_Exercise directions_.
The string "prime" appears in some lines of the data. Report how many, with no other words.

_Data section_.
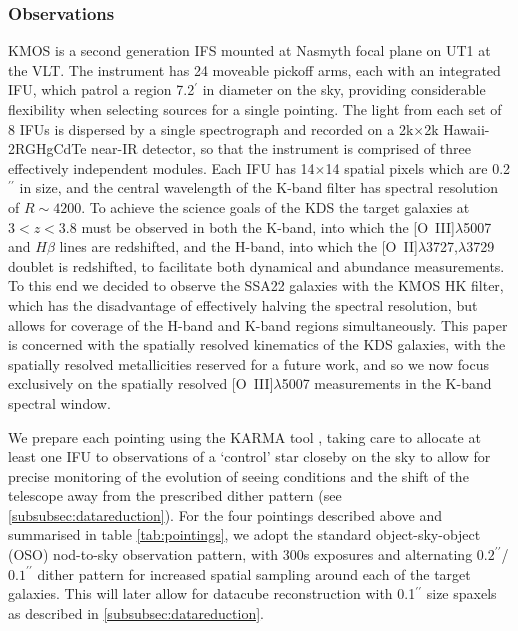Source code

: \documentclass[fleqn,usenatbib]{mn2e}
\begin{document}
\subsubsection{Observations}\label{subsubsec:Obs}
KMOS is a second generation IFS mounted at Nasmyth focal plane on UT1 at the VLT.
The instrument has 24 moveable pickoff arms, each with an integrated IFU, which patrol a region 7.2$^{\prime}$ in diameter on the sky, providing considerable flexibility when selecting sources for a single pointing.
The light from each set of 8 IFUs is dispersed by a single spectrograph and recorded on a 2k$\times$2k Hawaii-2RGHgCdTe near-IR detector, so that the instrument is comprised of three effectively independent modules.
Each IFU has 14$\times$14 spatial pixels which are 0.2$^{\prime\prime}$ in size, and the central wavelength of the K-band filter has spectral resolution of $R \sim 4200$.
To achieve the science goals of the KDS the target galaxies at $3 < z < 3.8$ must be observed in both the K-band, into which the [O~{\sc III}]$\lambda$5007 and $H\beta$ lines are redshifted, and the H-band, into which the [O~{\sc II}]$\lambda$3727,$\lambda$3729 doublet is redshifted, to facilitate both dynamical and abundance measurements.
To this end we decided to observe the SSA22 galaxies with the KMOS HK filter, which has the disadvantage of effectively halving the spectral resolution, but allows for coverage of the H-band and K-band regions simultaneously.
This paper is concerned with the spatially resolved kinematics of the KDS galaxies, with the spatially resolved metallicities reserved for a future work, and so we now focus exclusively on the spatially resolved [O~{\sc III}]$\lambda$5007 measurements in the K-band spectral window.

We prepare each pointing using the KARMA tool \citep{Wegner2008}, taking care to allocate at least one IFU to observations of a `control' star closeby on the sky to allow for precise monitoring of the evolution of seeing conditions and the shift of the telescope away from the prescribed dither pattern (see \cref{subsubsec:datareduction}).
For the four pointings described above and summarised in table \ref{tab:pointings}, we adopt the standard object-sky-object (OSO) nod-to-sky observation pattern, with 300s exposures and alternating $0.2^{\prime\prime}$/$0.1^{\prime\prime}$ dither pattern for increased spatial sampling around each of the target galaxies.
This will later allow for datacube reconstruction with 0.1$^{\prime\prime}$ size spaxels as described in \cref{subsubsec:datareduction}.
\end{document}
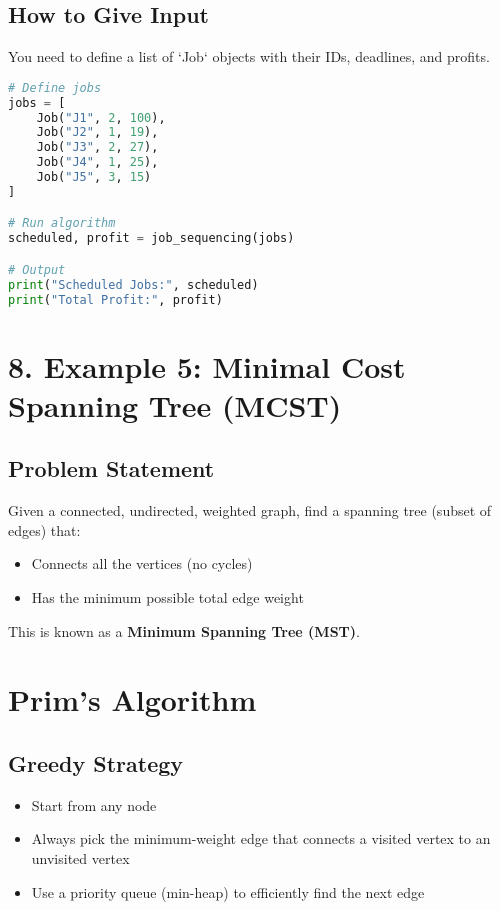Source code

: \documentclass[14pt]{extarticle}
\begin{document}
\subsection*{How to Give Input}

You need to define a list of `Job` objects with their IDs, deadlines, and profits.

\begin{lstlisting}[language=Python]
# Define jobs
jobs = [
    Job("J1", 2, 100),
    Job("J2", 1, 19),
    Job("J3", 2, 27),
    Job("J4", 1, 25),
    Job("J5", 3, 15)
]

# Run algorithm
scheduled, profit = job_sequencing(jobs)

# Output
print("Scheduled Jobs:", scheduled)
print("Total Profit:", profit)
\end{lstlisting}


\section*{8. Example 5: Minimal Cost Spanning Tree (MCST)}

\subsection*{Problem Statement}

Given a connected, undirected, weighted graph, find a spanning tree (subset of edges) that:
\begin{itemize}
    \item Connects all the vertices (no cycles)
    \item Has the minimum possible total edge weight
\end{itemize}

This is known as a \textbf{Minimum Spanning Tree (MST)}.

\newpage
\section*{Prim's Algorithm}

\subsection*{Greedy Strategy}

\begin{itemize}
    \item Start from any node
    \item Always pick the minimum-weight edge that connects a visited vertex to an unvisited vertex
    \item Use a priority queue (min-heap) to efficiently find the next edge
\end{itemize}
\end{document}
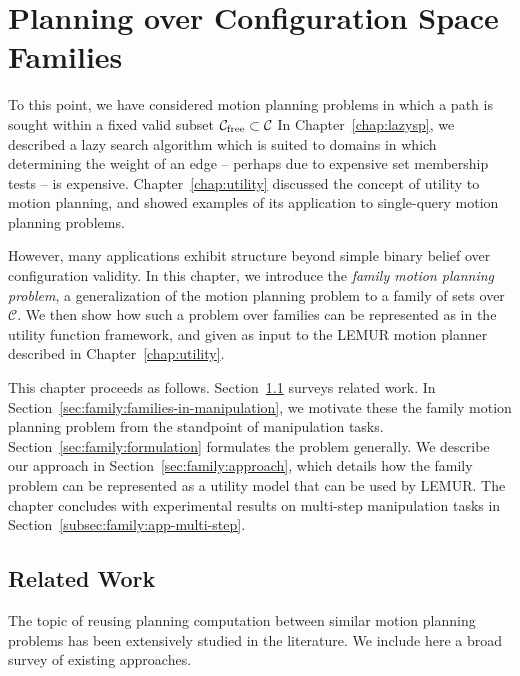 \chapter{Planning over Configuration Space Families}
\label{chap:family}

To this point,
we have considered motion planning problems in which a path is sought
within a fixed valid subset
$\mathcal{C}_{\mbox{\scriptsize free}} \subset \mathcal{C}$
In Chapter~\ref{chap:lazysp},
we described a lazy search algorithm which is suited to domains in
which determining the weight of an edge
-- perhaps due to expensive set membership tests --
is expensive.
Chapter~\ref{chap:utility} discussed the concept of utility to
motion planning,
and showed examples of its application to single-query motion
planning problems.

However,
many applications exhibit structure beyond simple binary belief over
configuration validity.
In this chapter,
we introduce the \emph{family motion planning problem},
a generalization of the motion planning problem to a family of sets
over $\mathcal{C}$.
We then show how such a problem over families can be represented
as in the utility function framework,
and given as input to the LEMUR motion planner described
in Chapter~\ref{chap:utility}.

This chapter proceeds as follows.
Section~\ref{sec:family:related-work} surveys related work.
In Section~\ref{sec:family:families-in-manipulation},
we motivate these the family motion planning problem
from the standpoint of manipulation tasks.
Section~\ref{sec:family:formulation} formulates the problem
generally.
We describe our approach in Section~\ref{sec:family:approach},
which details how the family problem can be represented
as a utility model that can be used by LEMUR.
The chapter concludes with experimental results on multi-step
manipulation tasks in Section~\ref{subsec:family:app-multi-step}.

\section{Related Work}
\label{sec:family:related-work}

The topic of reusing planning computation
between similar motion planning problems
has been extensively studied in the literature.
We include here a broad survey of existing approaches.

_Response to this task_.
4